Transparent Data Encryption (TDE) transparently encrypts data at the database layer. This prevents unauthorized users from bypassing the database to read sensitive information directly from the storage layer.
Applicability
This feature is supported on PolarDB for PostgreSQL clusters that meet the following requirements:
Engine version:
PostgreSQL 11 (minor engine version 2.0.11.2.1.0 or later)
PostgreSQL 14 (minor engine version 2.0.14.5.1.1 or later)
PostgreSQL 16 (minor engine version 2.0.16.9.6.0 or later)
PostgreSQL 17 (minor engine version 2.0.17.6.4.0 or later)
PostgreSQL 18 (minor engine version 2.0.18.0.1.0 or later)
PolarDB for PostgreSQL Distributed Edition clusters are not supported.
You can view the minor engine version in the console or by running the SHOW polardb_version; statement. If the minor engine version does not meet the requirements, upgrade the minor engine version.
Background information
In China, to ensure information security on the Internet, service developers must comply with data security standards, such as:
Cryptography Law of the People's Republic of China (effective January 1, 2020)
Classified Protection of Cybersecurity (GB/T 22239-2019)
Internationally, some industries also have data security standards, such as:
Payment Card Industry Data Security Standard (PCI DSS)
Health Insurance Portability and Accountability Act (HIPAA)
General Data Protection Regulation (GDPR)
California Consumer Protection Act (CCPA)
Sarbanes-Oxley Act (SOX)
To help you meet these data security requirements, PolarDB provides the TDE feature. Authenticated users can transparently access data without changing application code or configurations. TDE prevents OS users from reading sensitive data in tablespace files and prevents malicious users from reading plaintext data from disks or backups.
Glossary
Term | Description |
Key Encryption Key (KEK) | A key that encrypts another key. |
Memory Data Encryption Key (MDEK) | A data encryption key that is stored in memory. It is randomly generated by the |
Table Data Encryption Key (TDEK) | A table data encryption key. It is generated from an MDEK using the HKDF algorithm, is stored in memory, and is used to encrypt data. |
WAL Data Encryption Key (WDEK) | A WAL data encryption key. It is generated from an MDEK using the HKDF algorithm, is stored in memory, and is used to encrypt data. |
Hash-based Message Authentication Code (HMAC) | A key generated using a hash-based message authentication code algorithm. A KEK and an HMACK are generated after a passphrase is processed using the SHA-512 algorithm. |
Hash-based Message Authentication Code of Key Encryption Key (KEK_HMAC) | A digest of a key encryption key generated using a hash-based message authentication code algorithm.
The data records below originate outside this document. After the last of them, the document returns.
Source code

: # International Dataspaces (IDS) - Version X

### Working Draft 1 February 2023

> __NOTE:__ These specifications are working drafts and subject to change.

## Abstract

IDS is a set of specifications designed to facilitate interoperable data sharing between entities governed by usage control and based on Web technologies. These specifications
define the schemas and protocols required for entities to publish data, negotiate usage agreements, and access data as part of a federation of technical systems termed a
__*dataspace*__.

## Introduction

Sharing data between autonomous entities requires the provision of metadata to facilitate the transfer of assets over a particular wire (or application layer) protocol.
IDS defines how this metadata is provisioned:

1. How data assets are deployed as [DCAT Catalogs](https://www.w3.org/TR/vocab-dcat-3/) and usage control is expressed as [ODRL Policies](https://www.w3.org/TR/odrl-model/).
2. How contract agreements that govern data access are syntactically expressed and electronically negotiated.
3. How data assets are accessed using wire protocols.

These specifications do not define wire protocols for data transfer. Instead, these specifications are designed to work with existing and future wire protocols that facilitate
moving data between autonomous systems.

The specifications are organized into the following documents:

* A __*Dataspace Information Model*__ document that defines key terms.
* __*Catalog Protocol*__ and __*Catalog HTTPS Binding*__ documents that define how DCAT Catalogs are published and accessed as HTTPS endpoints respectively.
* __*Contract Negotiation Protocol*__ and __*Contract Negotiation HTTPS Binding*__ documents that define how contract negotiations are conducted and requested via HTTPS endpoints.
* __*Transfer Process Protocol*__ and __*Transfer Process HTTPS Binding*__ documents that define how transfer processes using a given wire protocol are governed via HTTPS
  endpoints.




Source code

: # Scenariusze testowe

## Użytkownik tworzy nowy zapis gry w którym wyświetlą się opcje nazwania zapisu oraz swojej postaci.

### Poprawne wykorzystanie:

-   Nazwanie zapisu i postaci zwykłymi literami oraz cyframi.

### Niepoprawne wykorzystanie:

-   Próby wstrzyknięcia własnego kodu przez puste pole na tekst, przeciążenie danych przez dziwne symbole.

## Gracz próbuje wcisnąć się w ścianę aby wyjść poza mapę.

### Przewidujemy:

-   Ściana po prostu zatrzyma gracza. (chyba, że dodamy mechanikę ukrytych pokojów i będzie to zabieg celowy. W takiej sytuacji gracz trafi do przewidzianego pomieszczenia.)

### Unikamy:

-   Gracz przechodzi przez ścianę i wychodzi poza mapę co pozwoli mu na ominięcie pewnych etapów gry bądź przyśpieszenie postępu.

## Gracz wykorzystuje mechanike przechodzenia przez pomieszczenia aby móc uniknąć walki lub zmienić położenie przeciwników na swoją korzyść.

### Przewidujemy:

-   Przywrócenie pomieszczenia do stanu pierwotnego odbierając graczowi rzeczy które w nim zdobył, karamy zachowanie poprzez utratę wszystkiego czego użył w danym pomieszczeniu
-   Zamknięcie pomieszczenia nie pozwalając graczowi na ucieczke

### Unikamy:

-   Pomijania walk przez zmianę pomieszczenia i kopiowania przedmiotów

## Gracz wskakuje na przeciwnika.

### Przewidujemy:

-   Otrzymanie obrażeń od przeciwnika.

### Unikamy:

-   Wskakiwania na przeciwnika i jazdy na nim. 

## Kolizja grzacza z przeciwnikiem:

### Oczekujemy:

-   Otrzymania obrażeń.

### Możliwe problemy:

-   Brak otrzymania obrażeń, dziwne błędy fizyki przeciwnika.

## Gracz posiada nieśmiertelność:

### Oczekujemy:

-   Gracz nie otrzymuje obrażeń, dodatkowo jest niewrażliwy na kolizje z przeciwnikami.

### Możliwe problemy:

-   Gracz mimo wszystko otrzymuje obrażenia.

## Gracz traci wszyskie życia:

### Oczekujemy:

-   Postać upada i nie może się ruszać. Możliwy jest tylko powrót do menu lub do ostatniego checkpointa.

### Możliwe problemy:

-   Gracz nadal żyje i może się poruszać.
A KEK_HMAC is generated from an ENCMDEK and an HMACK using the HMAC algorithm. It is used as verification information when a key is reverted. |
Encode Memory Data Encryption Key (ENCMDEK) | An encrypted data encryption key that is stored in memory. An ENCMDEK is generated by encrypting an MDEK with a KEK. |
How it works
Key management module
Key structure
TDE uses a two-layer key structure that consists of a key encryption key (KEK) and a data encryption key. The data encryption key encrypts the database data, and the KEK encrypts the data encryption key.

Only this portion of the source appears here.